The Lourence case relied upon both Sutro Heights Land Co., supra, and Hume, supra, to authorize a damage recovery upon the conditions set forth in these instructions.

Furthermore, a comparison of the old and the new statutory language does not support a conclusion the duty to provide drainage derived from the Constitution is no longer mandatory. The chief literal difference between the two statutes is the present statute limits the mandatory duty of the irrigation district to actions which are "economically reasonable." The IID argues this difference is crucial and makes the present statute discretionary. The legislative purpose in adding the "economically reasonable" language, however, was to incorporate into the statute the Supreme Court reasoning found in Sutro, supra. Sutro declared an irrigation district cannot be required to do more than "all [that is] within its power." (Sutro Heights Land [159 Cal. App. 3d 197] Co., supra, 211 Cal. 670, 700.) Thus, the present statute has expressly incorporated the standards which Sutro found implicit in the predecessor statute.
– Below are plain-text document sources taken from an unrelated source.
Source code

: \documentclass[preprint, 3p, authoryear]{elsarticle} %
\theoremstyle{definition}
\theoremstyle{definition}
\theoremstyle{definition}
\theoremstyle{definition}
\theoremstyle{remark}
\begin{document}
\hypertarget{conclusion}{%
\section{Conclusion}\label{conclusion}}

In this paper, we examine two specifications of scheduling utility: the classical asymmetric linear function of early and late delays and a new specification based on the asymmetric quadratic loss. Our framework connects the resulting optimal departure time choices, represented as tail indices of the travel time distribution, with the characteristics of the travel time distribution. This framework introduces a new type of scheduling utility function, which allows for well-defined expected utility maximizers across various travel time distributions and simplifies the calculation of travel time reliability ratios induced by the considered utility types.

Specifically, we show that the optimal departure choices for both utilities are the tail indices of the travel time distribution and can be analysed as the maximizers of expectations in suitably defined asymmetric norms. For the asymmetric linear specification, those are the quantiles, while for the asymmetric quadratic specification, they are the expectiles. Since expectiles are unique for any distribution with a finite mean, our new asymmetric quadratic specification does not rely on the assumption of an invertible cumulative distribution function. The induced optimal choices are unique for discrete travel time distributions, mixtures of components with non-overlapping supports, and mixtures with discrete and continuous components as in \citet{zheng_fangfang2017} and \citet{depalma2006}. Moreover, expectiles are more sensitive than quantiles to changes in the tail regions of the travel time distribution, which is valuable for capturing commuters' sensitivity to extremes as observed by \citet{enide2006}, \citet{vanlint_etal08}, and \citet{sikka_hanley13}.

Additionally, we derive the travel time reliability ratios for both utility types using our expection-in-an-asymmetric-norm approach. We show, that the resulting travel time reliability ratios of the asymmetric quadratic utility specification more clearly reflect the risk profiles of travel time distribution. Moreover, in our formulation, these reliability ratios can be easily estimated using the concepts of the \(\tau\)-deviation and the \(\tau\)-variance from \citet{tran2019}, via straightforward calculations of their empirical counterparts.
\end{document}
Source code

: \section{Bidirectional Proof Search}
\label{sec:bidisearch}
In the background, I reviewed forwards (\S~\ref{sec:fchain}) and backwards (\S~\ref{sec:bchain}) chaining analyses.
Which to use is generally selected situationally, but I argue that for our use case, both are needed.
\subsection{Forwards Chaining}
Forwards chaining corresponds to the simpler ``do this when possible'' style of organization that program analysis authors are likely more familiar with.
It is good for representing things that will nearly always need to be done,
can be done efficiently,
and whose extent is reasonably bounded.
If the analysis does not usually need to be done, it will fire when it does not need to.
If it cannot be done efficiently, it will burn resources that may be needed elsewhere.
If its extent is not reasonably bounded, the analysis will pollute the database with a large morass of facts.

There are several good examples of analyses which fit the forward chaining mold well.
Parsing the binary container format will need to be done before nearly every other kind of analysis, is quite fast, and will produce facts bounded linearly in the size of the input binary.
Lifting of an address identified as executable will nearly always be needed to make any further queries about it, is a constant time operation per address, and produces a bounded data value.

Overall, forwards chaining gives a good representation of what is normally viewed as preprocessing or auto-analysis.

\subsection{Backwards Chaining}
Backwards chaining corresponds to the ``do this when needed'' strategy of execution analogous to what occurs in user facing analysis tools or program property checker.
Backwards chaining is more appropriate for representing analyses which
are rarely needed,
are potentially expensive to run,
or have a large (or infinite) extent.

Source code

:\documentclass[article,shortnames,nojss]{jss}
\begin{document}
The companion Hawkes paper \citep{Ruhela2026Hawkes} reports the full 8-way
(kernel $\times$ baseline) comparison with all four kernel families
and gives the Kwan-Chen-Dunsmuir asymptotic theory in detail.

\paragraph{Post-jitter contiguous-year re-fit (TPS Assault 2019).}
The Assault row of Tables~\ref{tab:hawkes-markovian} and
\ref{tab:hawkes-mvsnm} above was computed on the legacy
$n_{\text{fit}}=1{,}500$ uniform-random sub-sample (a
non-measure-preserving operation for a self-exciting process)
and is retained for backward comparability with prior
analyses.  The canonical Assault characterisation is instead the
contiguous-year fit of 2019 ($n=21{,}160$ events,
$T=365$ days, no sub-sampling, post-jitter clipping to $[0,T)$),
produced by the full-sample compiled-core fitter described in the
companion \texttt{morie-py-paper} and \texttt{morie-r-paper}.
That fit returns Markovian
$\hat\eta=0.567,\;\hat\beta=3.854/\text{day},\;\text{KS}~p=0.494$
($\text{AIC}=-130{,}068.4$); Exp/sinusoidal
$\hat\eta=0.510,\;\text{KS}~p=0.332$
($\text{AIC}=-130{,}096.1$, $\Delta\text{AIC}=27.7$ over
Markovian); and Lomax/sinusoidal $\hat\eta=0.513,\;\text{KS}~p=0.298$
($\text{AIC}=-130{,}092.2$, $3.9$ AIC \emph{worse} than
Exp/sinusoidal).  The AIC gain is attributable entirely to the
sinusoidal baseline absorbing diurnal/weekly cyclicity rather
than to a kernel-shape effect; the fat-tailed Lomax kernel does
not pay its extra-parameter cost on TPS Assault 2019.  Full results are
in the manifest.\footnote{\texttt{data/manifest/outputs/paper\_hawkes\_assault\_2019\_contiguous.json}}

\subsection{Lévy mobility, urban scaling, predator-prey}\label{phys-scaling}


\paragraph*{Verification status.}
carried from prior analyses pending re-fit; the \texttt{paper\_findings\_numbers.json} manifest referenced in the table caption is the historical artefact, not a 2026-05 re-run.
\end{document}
[7] It is not necessary the legal duty be absolute and unqualified in every respect or even explicit in order to warrant the issuance of a writ of mandamus. (A.B.C. Federation of Teachers v. A.B.C. Unified Sch. Dist. (1977) 75 Cal. App. 3d 332, 342 [142 Cal. Rptr. 111]; Reinbold v. City of Santa Monica, supra, 63 Cal. App. 3d 433, 445.) [6b] Our review of the Constitution and statutes compels the conclusion the present statutory provisions regarding IID duties to provide drainage are mandatory. Under any rational view of the constitutional directives and the statutory scheme, it is the duty of the irrigation district to provide for any drainage made necessary by operation of its irrigation system.


[8] In his amended petition, Elmore alleges he has property interests in thousands of acres of agricultural land adjacent to the Salton Sea. He alleges substantial portions of his farmland have been flooded with salt water and the remainder is threatened by IID's water management practices which have caused significant volumes of fresh water to needlessly flow into the saline sea. Elmore has thus pled facts sufficient to show his beneficial interest in IID's performance of its duty to avoid wasting water, prevent flooding resulting from its irrigation practices and provide drainage made necessary by its activities.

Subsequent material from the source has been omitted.